Seit ein paar Tagen geistern Kommentare zu einem Video durch die einschlägigen HR-Tweets, mit dem das österreichische Bundesheer Personalmarketing zur Nachwuchsrekrutierung betreibt. Vor einer inhaltlichen Würdigung, hier erstmal das Corpus Delicti:

Abgesehen davon, dass „War for Talent“ hier eine besonders zweifelhafte Doppeldeutigkeit bekommt, ist das Video auch nach allen gängigen Maßstäben zur Beurteilung der kreativen und handwerklichen Qualität schlichtweg als „katastrophal“ zu bezeichnen.

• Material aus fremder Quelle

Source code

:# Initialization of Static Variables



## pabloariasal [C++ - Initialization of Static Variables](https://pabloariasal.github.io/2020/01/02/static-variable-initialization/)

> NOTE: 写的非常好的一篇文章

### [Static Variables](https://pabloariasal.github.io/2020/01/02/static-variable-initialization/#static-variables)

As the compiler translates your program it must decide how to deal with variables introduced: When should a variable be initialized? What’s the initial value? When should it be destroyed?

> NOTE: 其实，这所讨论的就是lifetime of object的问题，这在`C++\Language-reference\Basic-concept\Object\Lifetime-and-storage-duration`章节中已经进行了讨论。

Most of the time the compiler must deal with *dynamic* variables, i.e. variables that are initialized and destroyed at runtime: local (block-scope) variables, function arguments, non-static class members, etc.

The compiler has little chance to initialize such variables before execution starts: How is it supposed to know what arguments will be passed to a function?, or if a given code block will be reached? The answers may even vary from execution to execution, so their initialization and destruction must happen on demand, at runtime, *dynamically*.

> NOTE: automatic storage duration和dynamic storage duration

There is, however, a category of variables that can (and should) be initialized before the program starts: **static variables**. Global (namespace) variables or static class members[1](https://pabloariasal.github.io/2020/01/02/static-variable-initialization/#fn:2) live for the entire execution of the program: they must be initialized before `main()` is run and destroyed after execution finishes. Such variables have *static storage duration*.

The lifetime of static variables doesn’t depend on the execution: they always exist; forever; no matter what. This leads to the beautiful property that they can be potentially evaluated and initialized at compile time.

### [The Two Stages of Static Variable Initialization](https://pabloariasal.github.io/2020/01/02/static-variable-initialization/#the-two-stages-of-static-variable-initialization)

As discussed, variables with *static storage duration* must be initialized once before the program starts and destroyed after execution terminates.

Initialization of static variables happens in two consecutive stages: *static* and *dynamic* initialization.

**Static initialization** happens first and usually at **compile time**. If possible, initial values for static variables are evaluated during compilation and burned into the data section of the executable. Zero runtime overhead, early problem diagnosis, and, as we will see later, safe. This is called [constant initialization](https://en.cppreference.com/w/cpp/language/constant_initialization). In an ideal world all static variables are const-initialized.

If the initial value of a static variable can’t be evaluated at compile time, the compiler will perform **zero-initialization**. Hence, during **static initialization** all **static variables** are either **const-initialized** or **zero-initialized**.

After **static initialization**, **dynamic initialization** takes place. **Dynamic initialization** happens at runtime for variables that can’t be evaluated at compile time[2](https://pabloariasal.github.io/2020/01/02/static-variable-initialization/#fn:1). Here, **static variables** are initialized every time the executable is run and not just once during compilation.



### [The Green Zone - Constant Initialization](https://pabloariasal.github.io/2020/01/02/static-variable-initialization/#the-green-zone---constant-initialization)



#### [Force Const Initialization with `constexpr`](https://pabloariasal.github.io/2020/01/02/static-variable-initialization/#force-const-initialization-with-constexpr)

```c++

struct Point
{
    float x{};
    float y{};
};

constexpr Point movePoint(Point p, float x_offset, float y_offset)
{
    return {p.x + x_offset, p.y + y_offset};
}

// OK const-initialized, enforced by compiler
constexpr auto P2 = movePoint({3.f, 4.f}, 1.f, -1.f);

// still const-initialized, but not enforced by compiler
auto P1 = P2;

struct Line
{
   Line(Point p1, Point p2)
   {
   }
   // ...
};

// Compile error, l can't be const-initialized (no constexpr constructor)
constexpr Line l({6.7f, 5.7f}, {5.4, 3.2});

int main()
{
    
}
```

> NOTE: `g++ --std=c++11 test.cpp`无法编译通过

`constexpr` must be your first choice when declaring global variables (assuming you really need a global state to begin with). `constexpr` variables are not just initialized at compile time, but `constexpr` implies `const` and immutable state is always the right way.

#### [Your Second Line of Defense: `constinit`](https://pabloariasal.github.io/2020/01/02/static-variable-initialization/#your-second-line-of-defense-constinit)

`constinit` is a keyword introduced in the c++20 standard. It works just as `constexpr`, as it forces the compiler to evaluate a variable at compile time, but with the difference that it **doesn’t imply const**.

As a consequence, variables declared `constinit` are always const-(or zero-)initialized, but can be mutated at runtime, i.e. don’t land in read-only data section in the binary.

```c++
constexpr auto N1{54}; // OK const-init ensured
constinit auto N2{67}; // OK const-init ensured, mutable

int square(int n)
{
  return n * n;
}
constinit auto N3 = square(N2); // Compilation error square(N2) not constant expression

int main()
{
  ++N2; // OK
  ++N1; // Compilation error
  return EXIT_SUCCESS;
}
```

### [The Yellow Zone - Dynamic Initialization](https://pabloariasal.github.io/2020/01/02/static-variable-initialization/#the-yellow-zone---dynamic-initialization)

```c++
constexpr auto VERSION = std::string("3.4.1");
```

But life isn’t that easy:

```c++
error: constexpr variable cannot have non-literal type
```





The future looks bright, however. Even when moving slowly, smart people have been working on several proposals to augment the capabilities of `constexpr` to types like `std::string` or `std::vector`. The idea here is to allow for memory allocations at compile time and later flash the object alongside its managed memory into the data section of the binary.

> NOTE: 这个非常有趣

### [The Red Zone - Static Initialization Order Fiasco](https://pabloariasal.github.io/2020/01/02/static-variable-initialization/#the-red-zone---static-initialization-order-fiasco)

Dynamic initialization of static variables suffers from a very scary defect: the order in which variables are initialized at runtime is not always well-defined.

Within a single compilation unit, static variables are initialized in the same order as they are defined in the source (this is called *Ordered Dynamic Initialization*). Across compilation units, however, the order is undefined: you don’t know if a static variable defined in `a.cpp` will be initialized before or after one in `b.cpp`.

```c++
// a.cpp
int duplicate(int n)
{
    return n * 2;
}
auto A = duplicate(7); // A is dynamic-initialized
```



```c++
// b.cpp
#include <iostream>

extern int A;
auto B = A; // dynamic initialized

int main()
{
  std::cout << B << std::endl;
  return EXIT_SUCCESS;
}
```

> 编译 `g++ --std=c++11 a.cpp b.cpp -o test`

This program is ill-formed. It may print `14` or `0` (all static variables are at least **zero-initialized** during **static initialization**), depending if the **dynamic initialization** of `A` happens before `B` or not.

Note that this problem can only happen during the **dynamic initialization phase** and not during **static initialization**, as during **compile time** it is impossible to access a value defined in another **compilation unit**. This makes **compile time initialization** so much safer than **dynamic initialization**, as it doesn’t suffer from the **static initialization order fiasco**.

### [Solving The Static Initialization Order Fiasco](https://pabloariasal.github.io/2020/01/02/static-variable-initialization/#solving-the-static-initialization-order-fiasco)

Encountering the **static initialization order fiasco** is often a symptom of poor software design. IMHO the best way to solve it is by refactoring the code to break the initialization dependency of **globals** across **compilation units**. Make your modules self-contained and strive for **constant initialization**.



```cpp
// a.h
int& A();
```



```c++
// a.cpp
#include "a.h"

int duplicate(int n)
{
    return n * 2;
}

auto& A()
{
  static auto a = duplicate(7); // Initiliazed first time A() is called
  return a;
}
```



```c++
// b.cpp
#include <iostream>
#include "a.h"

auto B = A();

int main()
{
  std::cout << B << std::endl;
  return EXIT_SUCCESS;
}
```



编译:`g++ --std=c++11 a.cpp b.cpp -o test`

Angefangen mit einem eher dämlichen Plot („verzichte auf die Spritztour im „flotten Flitzer“, komm zum Bundesheer – da kannst du Panzer fahren…“), einem unterirdischen Casting (kahlgeschorener Großraumdisco-Türsteher meets Haufen Landeier), einem Video-Schnitt auf Volkshochschulniveau bis hin zu einer zuweilen geschmacklosen Drift in sexistisch-chauvinistische Anspielungen (Zoom ins Dekolleté, ein Kerl mit vier Mädels, „Spritztour“, und am Ende laufen die vier Mädels dem mit dem „Größten“ nach usw.). Dass der Plot zudem auch noch eine quasi 1:1 Kopie eines Spots des ukrainischen Militärs ist, macht es auch nicht wirklich besser.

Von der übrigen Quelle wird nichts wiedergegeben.